Source data:
○ ○ ○

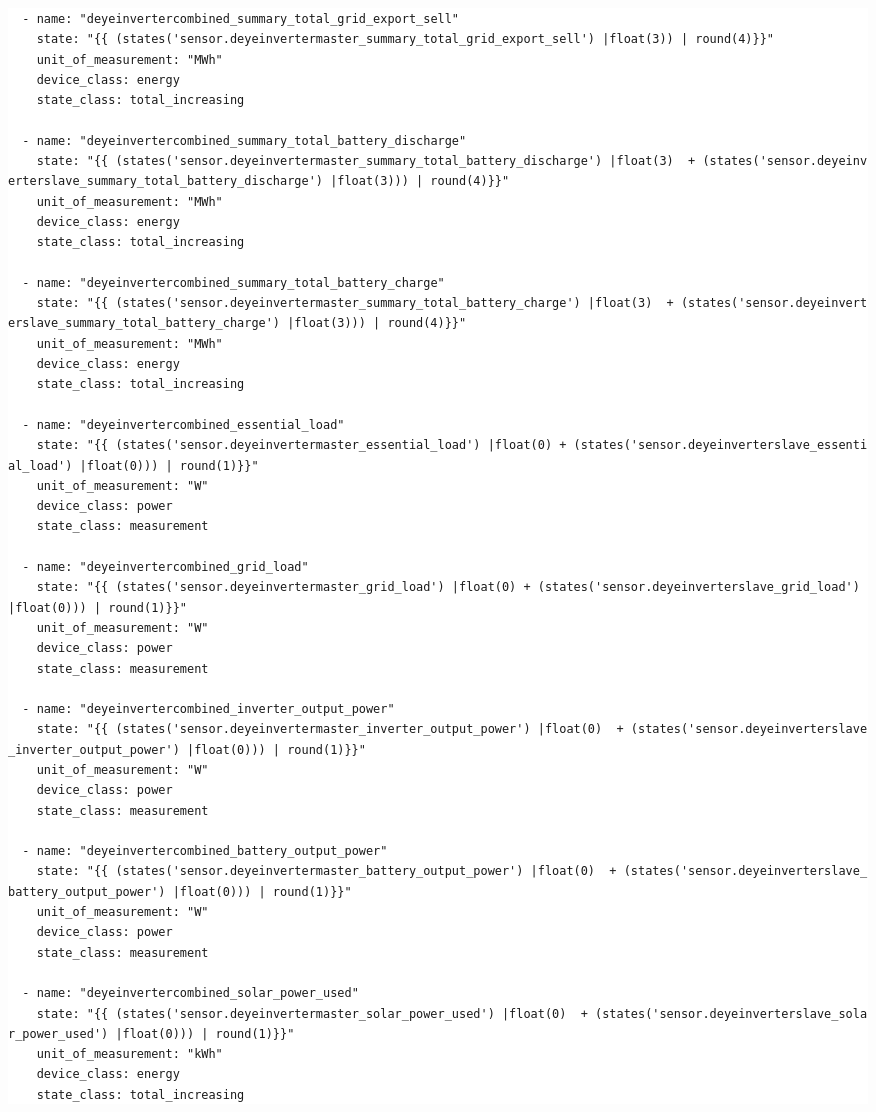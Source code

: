       - name: "deyeinvertercombined_summary_total_grid_export_sell"
        state: "{{ (states('sensor.deyeinvertermaster_summary_total_grid_export_sell') |float(3)) | round(4)}}"
        unit_of_measurement: "MWh"
        device_class: energy
        state_class: total_increasing

      - name: "deyeinvertercombined_summary_total_battery_discharge"
        state: "{{ (states('sensor.deyeinvertermaster_summary_total_battery_discharge') |float(3)  + (states('sensor.deyeinverterslave_summary_total_battery_discharge') |float(3))) | round(4)}}"
        unit_of_measurement: "MWh"
        device_class: energy
        state_class: total_increasing

      - name: "deyeinvertercombined_summary_total_battery_charge"
        state: "{{ (states('sensor.deyeinvertermaster_summary_total_battery_charge') |float(3)  + (states('sensor.deyeinverterslave_summary_total_battery_charge') |float(3))) | round(4)}}"
        unit_of_measurement: "MWh"
        device_class: energy
        state_class: total_increasing

      - name: "deyeinvertercombined_essential_load"
        state: "{{ (states('sensor.deyeinvertermaster_essential_load') |float(0) + (states('sensor.deyeinverterslave_essential_load') |float(0))) | round(1)}}"
        unit_of_measurement: "W"
        device_class: power
        state_class: measurement

      - name: "deyeinvertercombined_grid_load"
        state: "{{ (states('sensor.deyeinvertermaster_grid_load') |float(0) + (states('sensor.deyeinverterslave_grid_load') |float(0))) | round(1)}}"
        unit_of_measurement: "W"
        device_class: power
        state_class: measurement

      - name: "deyeinvertercombined_inverter_output_power"
        state: "{{ (states('sensor.deyeinvertermaster_inverter_output_power') |float(0)  + (states('sensor.deyeinverterslave_inverter_output_power') |float(0))) | round(1)}}"
        unit_of_measurement: "W"
        device_class: power
        state_class: measurement

      - name: "deyeinvertercombined_battery_output_power"
        state: "{{ (states('sensor.deyeinvertermaster_battery_output_power') |float(0)  + (states('sensor.deyeinverterslave_battery_output_power') |float(0))) | round(1)}}"
        unit_of_measurement: "W"
        device_class: power
        state_class: measurement

      - name: "deyeinvertercombined_solar_power_used"
        state: "{{ (states('sensor.deyeinvertermaster_solar_power_used') |float(0)  + (states('sensor.deyeinverterslave_solar_power_used') |float(0))) | round(1)}}"
        unit_of_measurement: "kWh"
        device_class: energy
        state_class: total_increasing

○ ○ ○

ABOUT THIS TASK:
Return every line shown above without changing a word, and skip the pictures.

RESPONSE BELOW:
Source code

:       - name: "deyeinvertercombined_summary_total_grid_export_sell"
        state: "{{ (states('sensor.deyeinvertermaster_summary_total_grid_export_sell') |float(3)) | round(4)}}"
        unit_of_measurement: "MWh"
        device_class: energy
        state_class: total_increasing

      - name: "deyeinvertercombined_summary_total_battery_discharge"
        state: "{{ (states('sensor.deyeinvertermaster_summary_total_battery_discharge') |float(3)  + (states('sensor.deyeinverterslave_summary_total_battery_discharge') |float(3))) | round(4)}}"
        unit_of_measurement: "MWh"
        device_class: energy
        state_class: total_increasing

      - name: "deyeinvertercombined_summary_total_battery_charge"
        state: "{{ (states('sensor.deyeinvertermaster_summary_total_battery_charge') |float(3)  + (states('sensor.deyeinverterslave_summary_total_battery_charge') |float(3))) | round(4)}}"
        unit_of_measurement: "MWh"
        device_class: energy
        state_class: total_increasing

      - name: "deyeinvertercombined_essential_load"
        state: "{{ (states('sensor.deyeinvertermaster_essential_load') |float(0) + (states('sensor.deyeinverterslave_essential_load') |float(0))) | round(1)}}"
        unit_of_measurement: "W"
        device_class: power
        state_class: measurement

      - name: "deyeinvertercombined_grid_load"
        state: "{{ (states('sensor.deyeinvertermaster_grid_load') |float(0) + (states('sensor.deyeinverterslave_grid_load') |float(0))) | round(1)}}"
        unit_of_measurement: "W"
        device_class: power
        state_class: measurement

      - name: "deyeinvertercombined_inverter_output_power"
        state: "{{ (states('sensor.deyeinvertermaster_inverter_output_power') |float(0)  + (states('sensor.deyeinverterslave_inverter_output_power') |float(0))) | round(1)}}"
        unit_of_measurement: "W"
        device_class: power
        state_class: measurement

      - name: "deyeinvertercombined_battery_output_power"
        state: "{{ (states('sensor.deyeinvertermaster_battery_output_power') |float(0)  + (states('sensor.deyeinverterslave_battery_output_power') |float(0))) | round(1)}}"
        unit_of_measurement: "W"
        device_class: power
        state_class: measurement

      - name: "deyeinvertercombined_solar_power_used"
        state: "{{ (states('sensor.deyeinvertermaster_solar_power_used') |float(0)  + (states('sensor.deyeinverterslave_solar_power_used') |float(0))) | round(1)}}"
        unit_of_measurement: "kWh"
        device_class: energy
        state_class: total_increasing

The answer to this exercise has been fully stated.